## [WHAT TO WORK ON]
Count how many lines hold "Smirnov" in the records, and respond with that number by itself.

## [EXERCISE INPUTS]
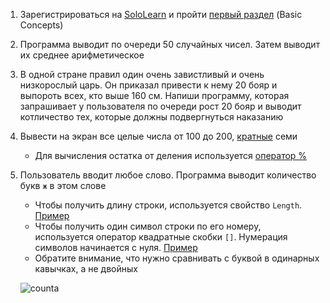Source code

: 1. Зарегистрироваться на [SoloLearn](https://www.sololearn.com/) и пройти [первый раздел](https://www.sololearn.com/Play/CSharp) (Basic Concepts)
2. Программа выводит по очереди 50 случайных чисел. Затем выводит их среднее арифметическое
3. В одной стране правил один очень завистливый и очень низкорослый царь. Он приказал привести к нему 20 бояр и выпороть всех, кто выше 160 см. Напиши программу, которая запрашивает у пользователя по очереди рост 20 бояр и выводит котличество тех, которые должны подвергнуться наказанию
4. Вывести на экран все целые числа от 100 до 200, [кратные](http://www.webmath.ru/poleznoe/formules_18_10.php) семи
   - Для вычисления остатка от деления используется [оператор %](https://docs.microsoft.com/ru-ru/dotnet/csharp/language-reference/operators/modulus-operator)
5. Пользователь вводит любое слово. Программа выводит количество букв `ж` в этом слове
   - Чтобы получить длину строки, используется свойство `Length`. [Пример](https://gist.github.com/Simplifier/594bee4619bdd2c506dd698adef3cc11#file-extractchar-cs-L14)
   - Чтобы получить один символ строки по его номеру, используется оператор квадратные скобки `[]`. Нумерация символов начинается с нуля. [Пример](https://gist.github.com/Simplifier/594bee4619bdd2c506dd698adef3cc11#file-extractchar-cs-L5)
   - Обратите внимание, что нужно сравнивать с буквой в одинарных кавычках, а не двойных

   ![counta](https://api.monosnap.com/rpc/file/download?id=Yd1NBxcCryFAbJ4K2FXiAopLqoQs3m)
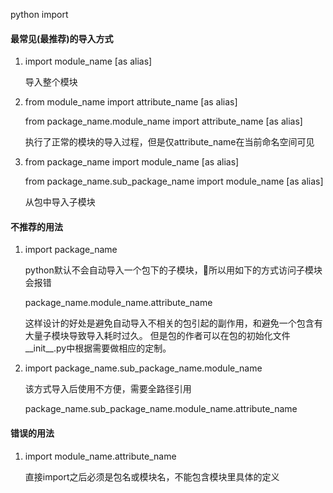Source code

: 
python import

#### 最常见(最推荐)的导入方式

1. import module_name [as alias]

   导入整个模块

2. from module_name import attribute_name [as alias]

   from package_name.module_name import attribute_name [as alias]

   执行了正常的模块的导入过程，但是仅attribute_name在当前命名空间可见

3. from package_name import module_name [as alias]

   from package_name.sub_package_name import module_name [as alias]

   从包中导入子模块



#### 不推荐的用法
1. import package_name

   python默认不会自动导入一个包下的子模块，所以用如下的方式访问子模块会报错

   package_name.module_name.attribute_name
   
   这样设计的好处是避免自动导入不相关的包引起的副作用，和避免一个包含有大量子模块导致导入耗时过久。
   但是包的作者可以在包的初始化文件__init__.py中根据需要做相应的定制。
   
2. import package_name.sub_package_name.module_name

   该方式导入后使用不方便，需要全路径引用

   package_name.sub_package_name.module_name.attribute_name


#### 错误的用法
1. import module_name.attribute_name

   直接import之后必须是包名或模块名，不能包含模块里具体的定义
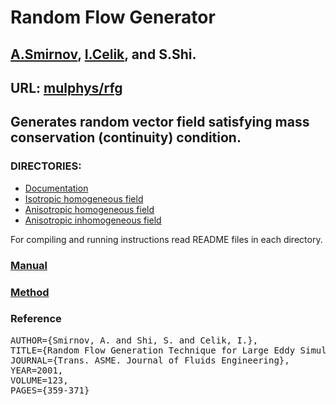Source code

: # Random Flow Generator

## [A.Smirnov](mailto:andrei.v.smirnov@gmail.com), [I.Celik](ismail.celik@wvu.edu), and S.Shi.

## URL: [mulphys/rfg](http://galacticbubble.com/mulphys/rfg)

## Generates random vector field satisfying mass conservation (continuity) condition.

### DIRECTORIES:

- [Documentation](doc/)
- [Isotropic homogeneous field](IsoHomo/)
- [Anisotropic homogeneous field](AnisoHomo/)
- [Anisotropic inhomogeneous field](AnisoInhomo/)

For compiling and running instructions read README files in each directory.

### [Manual](doc/manual.pdf)

### [Method](doc/article.pdf)

### Reference

<pre>
AUTHOR={Smirnov, A. and Shi, S. and Celik, I.},
TITLE={Random Flow Generation Technique for Large Eddy Simulations and Particle-Dynamics Modeling},
JOURNAL={Trans. ASME. Journal of Fluids Engineering},
YEAR=2001,
VOLUME=123,
PAGES={359-371}
</pre>
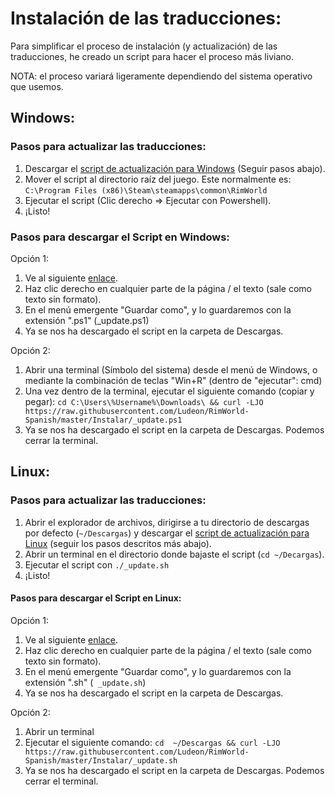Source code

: # Instalación de las traducciones:
Para simplificar el proceso de instalación (y actualización) de las traducciones, he creado un script para hacer el proceso más liviano.

NOTA: el proceso variará ligeramente dependiendo del sistema operativo que usemos.

## Windows:
### Pasos para actualizar las traducciones:
1. Descargar el [script de actualización para Windows](https://raw.githubusercontent.com/Ludeon/RimWorld-Spanish/master/Instalar/_update.ps1) (Seguir pasos abajo).
2. Mover el script al directorio raíz del juego. Este normalmente es: `C:\Program Files (x86)\Steam\steamapps\common\RimWorld`
3. Ejecutar el script (Clic derecho => Ejecutar con Powershell).
4. ¡Listo!

### Pasos para descargar el Script en Windows:
Opción 1:
1. Ve al siguiente [enlace](https://raw.githubusercontent.com/Ludeon/RimWorld-Spanish/master/Instalar/_update.ps1).
2. Haz clic derecho en cualquier parte de la página / el texto (sale como texto sin formato).
3. En el menú emergente "Guardar como", y lo guardaremos con la extensión ".ps1" (_update.ps1)
4. Ya se nos ha descargado el script en la carpeta de Descargas.

Opción 2:
1. Abrir una terminal (Símbolo del sistema) desde el menú de Windows, o mediante la combinación de teclas "Win+R" (dentro de "ejecutar": cmd)
3. Una vez dentro de la terminal, ejecutar el siguiente comando (copiar y pegar): `cd C:\Users\%Username%\Downloads\ && curl -LJO https://raw.githubusercontent.com/Ludeon/RimWorld-Spanish/master/Instalar/_update.ps1`
4. Ya se nos ha descargado el script en la carpeta de Descargas. Podemos cerrar la terminal.

## Linux:
### Pasos para actualizar las traducciones:

1. Abrir el explorador de archivos, dirigirse a tu directorio de descargas por defecto (`~/Descargas`) y descargar el [script de actualización para Linux](https://raw.githubusercontent.com/Ludeon/RimWorld-Spanish/master/Instalar/_update.sh) (seguir  los pasos descritos más abajo).
2. Abrir un terminal en el directorio donde bajaste el script (`cd ~/Decargas`).
3. Ejecutar el script con `./_update.sh`
4. ¡Listo!

#### Pasos para descargar el Script en Linux:

Opción 1:
1. Ve al siguiente [enlace](https://raw.githubusercontent.com/Ludeon/RimWorld-Spanish/master/Instalar/_update.sh).
2. Haz clic derecho en cualquier parte de la página / el texto (sale como texto sin formato).
3. En el menú emergente "Guardar como", y lo guardaremos con la extensión ".sh" (` _update.sh`)
4. Ya se nos ha descargado el script en la carpeta de Descargas.

Opción 2:
1. Abrir un terminal 
2. Ejecutar el siguiente comando: `cd  ~/Descargas && curl -LJO https://raw.githubusercontent.com/Ludeon/RimWorld-Spanish/master/Instalar/_update.sh`
3. Ya se nos ha descargado el script en la carpeta de Descargas. Podemos cerrar el terminal.
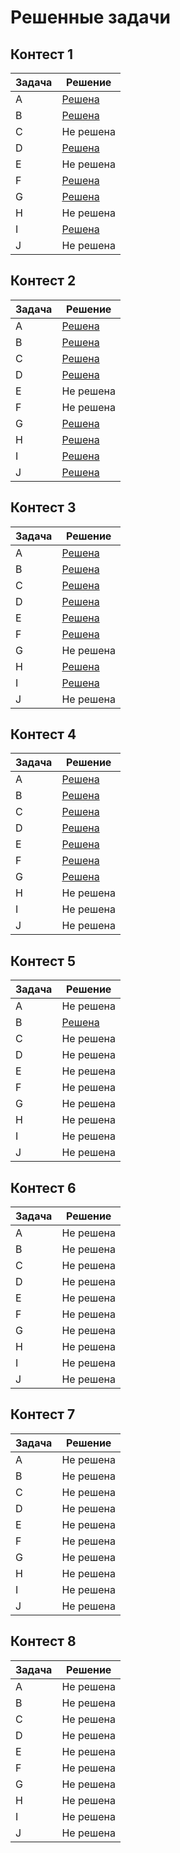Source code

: # Решенные задачи

## Контест 1
| Задача | Решение          |
|--------|------------------|
| A      | [Решена](./1/A.py) |
| B      | [Решена](./1/B.py) |
| C      | Не решена        |
| D      | [Решена](./1/D.py) |
| E      | Не решена        |
| F      | [Решена](./1/F.py) |
| G      | [Решена](./1/G.py) |
| H      | Не решена        |
| I      | [Решена](./1/I.py) |
| J      | Не решена        |

## Контест 2
| Задача | Решение          |
|--------|------------------|
| A      | [Решена](./2/A.py) |
| B      | [Решена](./2/B.py) |
| C      | [Решена](./2/C.py) |
| D      | [Решена](./2/D.py) |
| E      | Не решена        |
| F      | Не решена        |
| G      | [Решена](./2/G.py) |
| H      | [Решена](./2/H.py) |
| I      | [Решена](./2/I.py) |
| J      | [Решена](./2/J.py) |

## Контест 3
| Задача | Решение          |
|--------|------------------|
| A      | [Решена](./3/A.py) |
| B      | [Решена](./3/B.py) |
| C      | [Решена](./3/C.py) |
| D      | [Решена](./3/D.py) |
| E      | [Решена](./3/E.py) |
| F      | [Решена](./3/F.py) |
| G      | Не решена        |
| H      | [Решена](./3/H.py) |
| I      | [Решена](./3/I.py) |
| J      | Не решена        |

## Контест 4
| Задача | Решение          |
|--------|------------------|
| A      | [Решена](./4/A.py) |
| B      | [Решена](./4/B.py) |
| C      | [Решена](./4/C.py) |
| D      | [Решена](./4/D.py) |
| E      | [Решена](./4/E.py) |
| F      | [Решена](./4/F.py) |
| G      | [Решена](./4/G.py) |
| H      | Не решена        |
| I      | Не решена        |
| J      | Не решена        |

## Контест 5
| Задача | Решение          |
|--------|------------------|
| A      | Не решена        |
| B      | [Решена](./5/B.py) |
| C      | Не решена        |
| D      | Не решена        |
| E      | Не решена        |
| F      | Не решена        |
| G      | Не решена        |
| H      | Не решена        |
| I      | Не решена        |
| J      | Не решена        |

## Контест 6
| Задача | Решение          |
|--------|------------------|
| A      | Не решена        |
| B      | Не решена        |
| C      | Не решена        |
| D      | Не решена        |
| E      | Не решена        |
| F      | Не решена        |
| G      | Не решена        |
| H      | Не решена        |
| I      | Не решена        |
| J      | Не решена        |

## Контест 7
| Задача | Решение          |
|--------|------------------|
| A      | Не решена        |
| B      | Не решена        |
| C      | Не решена        |
| D      | Не решена        |
| E      | Не решена        |
| F      | Не решена        |
| G      | Не решена        |
| H      | Не решена        |
| I      | Не решена        |
| J      | Не решена        |

## Контест 8
| Задача | Решение          |
|--------|------------------|
| A      | Не решена        |
| B      | Не решена        |
| C      | Не решена        |
| D      | Не решена        |
| E      | Не решена        |
| F      | Не решена        |
| G      | Не решена        |
| H      | Не решена        |
| I      | Не решена        |
| J      | Не решена        |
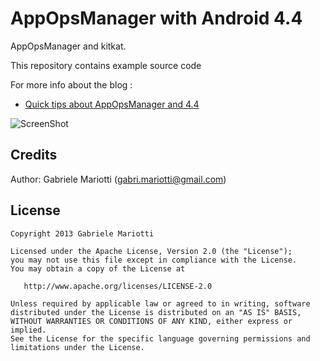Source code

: # AppOpsManager with Android 4.4

AppOpsManager and kitkat.

This repository contains example source code

For more info about the blog : 
* [Quick tips about AppOpsManager and 4.4](http://gmariotti.blogspot.com/2013/11/quick-tips-about-appopsmanager-and-44.html)


 
![ScreenShot](https://github.com/gabrielemariotti/androiddev/raw/master/AppOps/image.png)


Credits
-------

Author: Gabriele Mariotti (gabri.mariotti@gmail.com)

License
-------

    Copyright 2013 Gabriele Mariotti

    Licensed under the Apache License, Version 2.0 (the "License");
    you may not use this file except in compliance with the License.
    You may obtain a copy of the License at

       http://www.apache.org/licenses/LICENSE-2.0

    Unless required by applicable law or agreed to in writing, software
    distributed under the License is distributed on an "AS IS" BASIS,
    WITHOUT WARRANTIES OR CONDITIONS OF ANY KIND, either express or implied.
    See the License for the specific language governing permissions and
    limitations under the License.
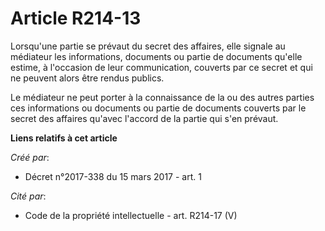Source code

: # Article R214-13

Lorsqu'une partie se prévaut du secret des affaires, elle signale au médiateur les informations, documents ou partie de
documents qu'elle estime, à l'occasion de leur communication, couverts par ce secret et qui ne peuvent alors être rendus
publics.

Le médiateur ne peut porter à la connaissance de la ou des autres parties ces informations ou documents ou partie de
documents couverts par le secret des affaires qu'avec l'accord de la partie qui s'en prévaut.

**Liens relatifs à cet article**

_Créé par_:

  - Décret n°2017-338 du 15 mars 2017 - art. 1

_Cité par_:

  - Code de la propriété intellectuelle - art. R214-17 (V)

## [TASK ANSWER]
2